--- What you will do ---
Would you reproduce every line of the material exactly?

--- Data extracts ---
========

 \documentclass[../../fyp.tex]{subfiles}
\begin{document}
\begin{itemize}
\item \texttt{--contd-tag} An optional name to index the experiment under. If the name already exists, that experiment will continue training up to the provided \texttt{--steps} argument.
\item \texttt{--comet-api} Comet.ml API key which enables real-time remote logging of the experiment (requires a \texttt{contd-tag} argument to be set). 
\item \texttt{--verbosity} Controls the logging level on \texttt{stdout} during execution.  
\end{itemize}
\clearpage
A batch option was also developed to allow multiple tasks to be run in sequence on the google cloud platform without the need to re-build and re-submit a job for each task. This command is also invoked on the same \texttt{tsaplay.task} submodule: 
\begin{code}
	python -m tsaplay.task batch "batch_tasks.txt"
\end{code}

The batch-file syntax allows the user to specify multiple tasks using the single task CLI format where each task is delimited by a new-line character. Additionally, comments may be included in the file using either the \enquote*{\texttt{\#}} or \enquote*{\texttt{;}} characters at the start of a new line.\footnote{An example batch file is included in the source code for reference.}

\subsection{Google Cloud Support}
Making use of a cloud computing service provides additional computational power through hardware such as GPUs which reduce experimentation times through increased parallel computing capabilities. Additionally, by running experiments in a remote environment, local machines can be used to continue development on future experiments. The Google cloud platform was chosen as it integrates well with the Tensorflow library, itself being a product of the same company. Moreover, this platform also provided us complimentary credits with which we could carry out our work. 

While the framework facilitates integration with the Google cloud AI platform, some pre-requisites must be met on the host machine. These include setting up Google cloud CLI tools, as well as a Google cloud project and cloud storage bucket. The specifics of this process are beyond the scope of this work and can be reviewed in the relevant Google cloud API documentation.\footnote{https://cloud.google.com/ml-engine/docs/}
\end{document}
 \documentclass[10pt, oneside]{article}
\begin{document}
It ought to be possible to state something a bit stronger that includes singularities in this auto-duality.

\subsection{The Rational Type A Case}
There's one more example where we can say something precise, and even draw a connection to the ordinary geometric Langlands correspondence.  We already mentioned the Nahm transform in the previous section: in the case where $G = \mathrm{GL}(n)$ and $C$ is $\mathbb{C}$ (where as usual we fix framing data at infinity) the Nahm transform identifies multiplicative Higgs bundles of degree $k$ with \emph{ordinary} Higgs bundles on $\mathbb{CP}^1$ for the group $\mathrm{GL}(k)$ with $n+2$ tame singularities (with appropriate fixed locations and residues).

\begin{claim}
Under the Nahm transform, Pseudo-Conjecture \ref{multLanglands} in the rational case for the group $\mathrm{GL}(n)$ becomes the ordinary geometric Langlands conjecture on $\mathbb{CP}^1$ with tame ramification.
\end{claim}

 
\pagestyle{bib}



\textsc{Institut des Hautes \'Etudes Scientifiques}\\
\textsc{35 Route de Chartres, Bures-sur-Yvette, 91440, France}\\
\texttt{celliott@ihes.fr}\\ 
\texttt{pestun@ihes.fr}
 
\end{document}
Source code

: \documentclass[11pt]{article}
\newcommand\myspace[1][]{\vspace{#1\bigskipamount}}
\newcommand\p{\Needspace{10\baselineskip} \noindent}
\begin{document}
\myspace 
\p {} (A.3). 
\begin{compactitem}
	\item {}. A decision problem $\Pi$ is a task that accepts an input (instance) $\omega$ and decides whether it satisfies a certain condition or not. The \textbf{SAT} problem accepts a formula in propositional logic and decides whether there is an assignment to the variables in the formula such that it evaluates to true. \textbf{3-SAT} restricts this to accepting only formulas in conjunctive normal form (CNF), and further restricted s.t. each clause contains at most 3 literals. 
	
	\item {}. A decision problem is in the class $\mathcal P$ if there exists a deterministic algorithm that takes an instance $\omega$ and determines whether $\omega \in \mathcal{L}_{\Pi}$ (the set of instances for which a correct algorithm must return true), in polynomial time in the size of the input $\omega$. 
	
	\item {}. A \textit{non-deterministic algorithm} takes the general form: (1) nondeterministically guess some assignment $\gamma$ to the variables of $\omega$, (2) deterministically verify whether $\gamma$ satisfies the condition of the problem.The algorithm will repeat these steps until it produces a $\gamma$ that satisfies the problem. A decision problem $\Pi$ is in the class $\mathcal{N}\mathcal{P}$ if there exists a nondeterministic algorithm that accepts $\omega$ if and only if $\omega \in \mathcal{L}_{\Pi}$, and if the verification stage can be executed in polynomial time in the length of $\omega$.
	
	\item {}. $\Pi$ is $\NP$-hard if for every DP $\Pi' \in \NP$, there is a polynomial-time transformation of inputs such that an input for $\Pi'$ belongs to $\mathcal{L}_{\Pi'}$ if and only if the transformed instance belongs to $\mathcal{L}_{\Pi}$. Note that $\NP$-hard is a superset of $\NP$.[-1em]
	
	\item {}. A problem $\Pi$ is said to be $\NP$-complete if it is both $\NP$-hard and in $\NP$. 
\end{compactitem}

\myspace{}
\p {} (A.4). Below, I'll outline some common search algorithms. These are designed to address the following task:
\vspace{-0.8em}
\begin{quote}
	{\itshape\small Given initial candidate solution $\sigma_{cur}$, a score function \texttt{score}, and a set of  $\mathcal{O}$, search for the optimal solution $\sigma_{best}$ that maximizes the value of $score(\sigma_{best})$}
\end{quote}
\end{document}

========

--- Answer box ---
 \documentclass[../../fyp.tex]{subfiles}
\begin{document}
\begin{itemize}
\item \texttt{--contd-tag} An optional name to index the experiment under. If the name already exists, that experiment will continue training up to the provided \texttt{--steps} argument.
\item \texttt{--comet-api} Comet.ml API key which enables real-time remote logging of the experiment (requires a \texttt{contd-tag} argument to be set). 
\item \texttt{--verbosity} Controls the logging level on \texttt{stdout} during execution.  
\end{itemize}
\clearpage
A batch option was also developed to allow multiple tasks to be run in sequence on the google cloud platform without the need to re-build and re-submit a job for each task. This command is also invoked on the same \texttt{tsaplay.task} submodule: 
\begin{code}
	python -m tsaplay.task batch "batch_tasks.txt"
\end{code}

The batch-file syntax allows the user to specify multiple tasks using the single task CLI format where each task is delimited by a new-line character. Additionally, comments may be included in the file using either the \enquote*{\texttt{\#}} or \enquote*{\texttt{;}} characters at the start of a new line.\footnote{An example batch file is included in the source code for reference.}

\subsection{Google Cloud Support}
Making use of a cloud computing service provides additional computational power through hardware such as GPUs which reduce experimentation times through increased parallel computing capabilities. Additionally, by running experiments in a remote environment, local machines can be used to continue development on future experiments. The Google cloud platform was chosen as it integrates well with the Tensorflow library, itself being a product of the same company. Moreover, this platform also provided us complimentary credits with which we could carry out our work. 

While the framework facilitates integration with the Google cloud AI platform, some pre-requisites must be met on the host machine. These include setting up Google cloud CLI tools, as well as a Google cloud project and cloud storage bucket. The specifics of this process are beyond the scope of this work and can be reviewed in the relevant Google cloud API documentation.\footnote{https://cloud.google.com/ml-engine/docs/}
\end{document}
 \documentclass[10pt, oneside]{article}
\begin{document}
It ought to be possible to state something a bit stronger that includes singularities in this auto-duality.

\subsection{The Rational Type A Case}
There's one more example where we can say something precise, and even draw a connection to the ordinary geometric Langlands correspondence.  We already mentioned the Nahm transform in the previous section: in the case where $G = \mathrm{GL}(n)$ and $C$ is $\mathbb{C}$ (where as usual we fix framing data at infinity) the Nahm transform identifies multiplicative Higgs bundles of degree $k$ with \emph{ordinary} Higgs bundles on $\mathbb{CP}^1$ for the group $\mathrm{GL}(k)$ with $n+2$ tame singularities (with appropriate fixed locations and residues).

\begin{claim}
Under the Nahm transform, Pseudo-Conjecture \ref{multLanglands} in the rational case for the group $\mathrm{GL}(n)$ becomes the ordinary geometric Langlands conjecture on $\mathbb{CP}^1$ with tame ramification.
\end{claim}

 
\pagestyle{bib}



\textsc{Institut des Hautes \'Etudes Scientifiques}\\
\textsc{35 Route de Chartres, Bures-sur-Yvette, 91440, France}\\
\texttt{celliott@ihes.fr}\\ 
\texttt{pestun@ihes.fr}
 
\end{document}
Source code

: \documentclass[11pt]{article}
\newcommand\myspace[1][]{\vspace{#1\bigskipamount}}
\newcommand\p{\Needspace{10\baselineskip} \noindent}
\begin{document}
\myspace 
\p {} (A.3). 
\begin{compactitem}
	\item {}. A decision problem $\Pi$ is a task that accepts an input (instance) $\omega$ and decides whether it satisfies a certain condition or not. The \textbf{SAT} problem accepts a formula in propositional logic and decides whether there is an assignment to the variables in the formula such that it evaluates to true. \textbf{3-SAT} restricts this to accepting only formulas in conjunctive normal form (CNF), and further restricted s.t. each clause contains at most 3 literals. 
	
	\item {}. A decision problem is in the class $\mathcal P$ if there exists a deterministic algorithm that takes an instance $\omega$ and determines whether $\omega \in \mathcal{L}_{\Pi}$ (the set of instances for which a correct algorithm must return true), in polynomial time in the size of the input $\omega$. 
	
	\item {}. A \textit{non-deterministic algorithm} takes the general form: (1) nondeterministically guess some assignment $\gamma$ to the variables of $\omega$, (2) deterministically verify whether $\gamma$ satisfies the condition of the problem.The algorithm will repeat these steps until it produces a $\gamma$ that satisfies the problem. A decision problem $\Pi$ is in the class $\mathcal{N}\mathcal{P}$ if there exists a nondeterministic algorithm that accepts $\omega$ if and only if $\omega \in \mathcal{L}_{\Pi}$, and if the verification stage can be executed in polynomial time in the length of $\omega$.
	
	\item {}. $\Pi$ is $\NP$-hard if for every DP $\Pi' \in \NP$, there is a polynomial-time transformation of inputs such that an input for $\Pi'$ belongs to $\mathcal{L}_{\Pi'}$ if and only if the transformed instance belongs to $\mathcal{L}_{\Pi}$. Note that $\NP$-hard is a superset of $\NP$.[-1em]
	
	\item {}. A problem $\Pi$ is said to be $\NP$-complete if it is both $\NP$-hard and in $\NP$. 
\end{compactitem}

\myspace{}
\p {} (A.4). Below, I'll outline some common search algorithms. These are designed to address the following task:
\vspace{-0.8em}
\begin{quote}
	{\itshape\small Given initial candidate solution $\sigma_{cur}$, a score function \texttt{score}, and a set of  $\mathcal{O}$, search for the optimal solution $\sigma_{best}$ that maximizes the value of $score(\sigma_{best})$}
\end{quote}
\end{document}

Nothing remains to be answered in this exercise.